You are viewing a plain text version of this content. The canonical link for it is here.
Posted to users@jena.apache.org by souri datta <so...@gmail.com> on 2015/04/24 21:00:00 UTC

Creating consistent ids for blank nodes

Hi,
 When  I am parsing an N-quad using Jena, is it possible to keep the blank
node id same after parsing?

For e.g., if I have a blank n-quad like

_:bsomerandomid   <ns:pred>    <http://foo.com>  <foo> .

After parsing, when I do

subject.getBlankNodeId() it runs a randomly generated string which is
different from "_:bsomerandomid" .

Is it possible to set some flags so that I get blank the same id as present
in the input quad?


Thanks,
Souri



*Code used:*
*private ParserProfileBase profile = new ParserProfileBase(new
Prologue(null,*
*            IRIResolver.createNoResolve()),*
*            ErrorHandlerFactory.errorHandlerStrictSilent(),*
*            LabelToNode.createUseLabelEncoded());*
*    profile.setStrictMode(true);*
*}*
*List<Quad> output = new ArrayList<>();*
*Tokenizer tokenizer = TokenizerFactory.makeTokenizerString(line);*
*LangNQuads parser = new LangNQuads(tokenizer, profile, null);*
* while (parser.hasNext()) {*
*        output.add(parser.next());*
* }*
* output.get(0).getSubject().getBlankNodeId();*

Re: Creating consistent ids for blank nodes

Posted by David Moss <ad...@gmail.com>.
As far as I am aware blank nodes are called blank for a reason.
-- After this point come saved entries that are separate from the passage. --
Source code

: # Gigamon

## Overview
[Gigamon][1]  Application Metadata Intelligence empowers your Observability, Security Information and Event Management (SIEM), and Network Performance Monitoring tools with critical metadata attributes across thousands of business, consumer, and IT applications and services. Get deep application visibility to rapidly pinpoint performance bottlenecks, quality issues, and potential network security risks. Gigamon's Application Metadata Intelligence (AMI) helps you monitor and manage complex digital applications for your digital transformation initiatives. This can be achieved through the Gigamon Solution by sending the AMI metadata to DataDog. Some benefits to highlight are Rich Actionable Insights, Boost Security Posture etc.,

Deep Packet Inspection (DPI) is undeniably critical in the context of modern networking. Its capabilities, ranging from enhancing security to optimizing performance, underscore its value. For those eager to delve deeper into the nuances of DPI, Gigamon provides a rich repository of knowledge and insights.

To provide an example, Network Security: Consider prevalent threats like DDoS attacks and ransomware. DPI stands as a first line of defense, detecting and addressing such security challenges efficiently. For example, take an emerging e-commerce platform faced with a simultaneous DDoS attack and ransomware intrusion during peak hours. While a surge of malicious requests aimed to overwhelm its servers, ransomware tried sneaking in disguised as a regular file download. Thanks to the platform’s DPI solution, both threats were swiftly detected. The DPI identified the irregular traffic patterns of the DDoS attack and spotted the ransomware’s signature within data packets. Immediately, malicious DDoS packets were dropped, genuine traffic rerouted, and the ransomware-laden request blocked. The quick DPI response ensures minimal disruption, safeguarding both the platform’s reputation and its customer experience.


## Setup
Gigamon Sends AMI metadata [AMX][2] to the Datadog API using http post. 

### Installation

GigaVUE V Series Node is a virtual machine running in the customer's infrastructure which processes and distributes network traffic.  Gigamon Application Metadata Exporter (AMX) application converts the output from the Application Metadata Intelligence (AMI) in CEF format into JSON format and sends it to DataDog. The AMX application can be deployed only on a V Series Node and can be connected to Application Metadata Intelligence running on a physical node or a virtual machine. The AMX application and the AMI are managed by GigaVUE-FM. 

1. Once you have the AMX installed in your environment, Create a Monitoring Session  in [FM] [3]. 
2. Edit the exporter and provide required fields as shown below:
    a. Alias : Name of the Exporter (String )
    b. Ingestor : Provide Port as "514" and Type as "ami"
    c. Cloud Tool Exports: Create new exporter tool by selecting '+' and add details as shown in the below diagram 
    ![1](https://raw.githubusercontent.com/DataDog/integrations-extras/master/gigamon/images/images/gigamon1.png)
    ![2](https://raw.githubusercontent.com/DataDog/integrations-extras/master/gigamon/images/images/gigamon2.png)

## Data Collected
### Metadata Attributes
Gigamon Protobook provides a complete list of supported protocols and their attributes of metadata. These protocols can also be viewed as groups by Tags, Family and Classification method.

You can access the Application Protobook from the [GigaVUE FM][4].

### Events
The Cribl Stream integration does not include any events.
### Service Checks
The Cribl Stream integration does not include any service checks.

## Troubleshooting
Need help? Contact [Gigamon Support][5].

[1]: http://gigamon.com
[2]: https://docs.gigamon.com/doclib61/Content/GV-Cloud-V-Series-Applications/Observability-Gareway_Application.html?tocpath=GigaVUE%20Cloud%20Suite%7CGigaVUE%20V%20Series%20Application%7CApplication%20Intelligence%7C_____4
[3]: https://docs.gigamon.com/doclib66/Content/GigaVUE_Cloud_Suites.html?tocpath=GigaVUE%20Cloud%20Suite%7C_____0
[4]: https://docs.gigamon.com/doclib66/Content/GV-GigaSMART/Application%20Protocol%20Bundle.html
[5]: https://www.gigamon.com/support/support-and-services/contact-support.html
If you want a named resource, why not just create one? 

Sent from my iPhone

> On 25 Apr 2015, at 5:00 am, souri datta <so...@gmail.com> wrote:
> 
> Hi,
> When  I am parsing an N-quad using Jena, is it possible to keep the blank
> node id same after parsing?
> 
> For e.g., if I have a blank n-quad like
> 
> _:bsomerandomid   <ns:pred>    <http://foo.com>  <foo> .
> 
> After parsing, when I do
> 
> subject.getBlankNodeId() it runs a randomly generated string which is
> different from "_:bsomerandomid" .
> 
> Is it possible to set some flags so that I get blank the same id as present
> in the input quad?
> 
> 
> Thanks,
> Souri
> 
> 
> 
> *Code used:*
> *private ParserProfileBase profile = new ParserProfileBase(new
> Prologue(null,*
> *            IRIResolver.createNoResolve()),*
> *            ErrorHandlerFactory.errorHandlerStrictSilent(),*
> *            LabelToNode.createUseLabelEncoded());*
> *    profile.setStrictMode(true);*
> *}*
> *List<Quad> output = new ArrayList<>();*
> *Tokenizer tokenizer = TokenizerFactory.makeTokenizerString(line);*
> *LangNQuads parser = new LangNQuads(tokenizer, profile, null);*
> * while (parser.hasNext()) {*
> *        output.add(parser.next());*
> * }*
> * output.get(0).getSubject().getBlankNodeId();*

Re: Creating consistent ids for blank nodes

Posted by David Moss <ad...@gmail.com>.
Is that function guaranteed to return the same blank node every time it is used or is it a temporary coincidence? My reading indicates you can't depend on getting the same blank node ID every time and it's pretty much impossible across systems.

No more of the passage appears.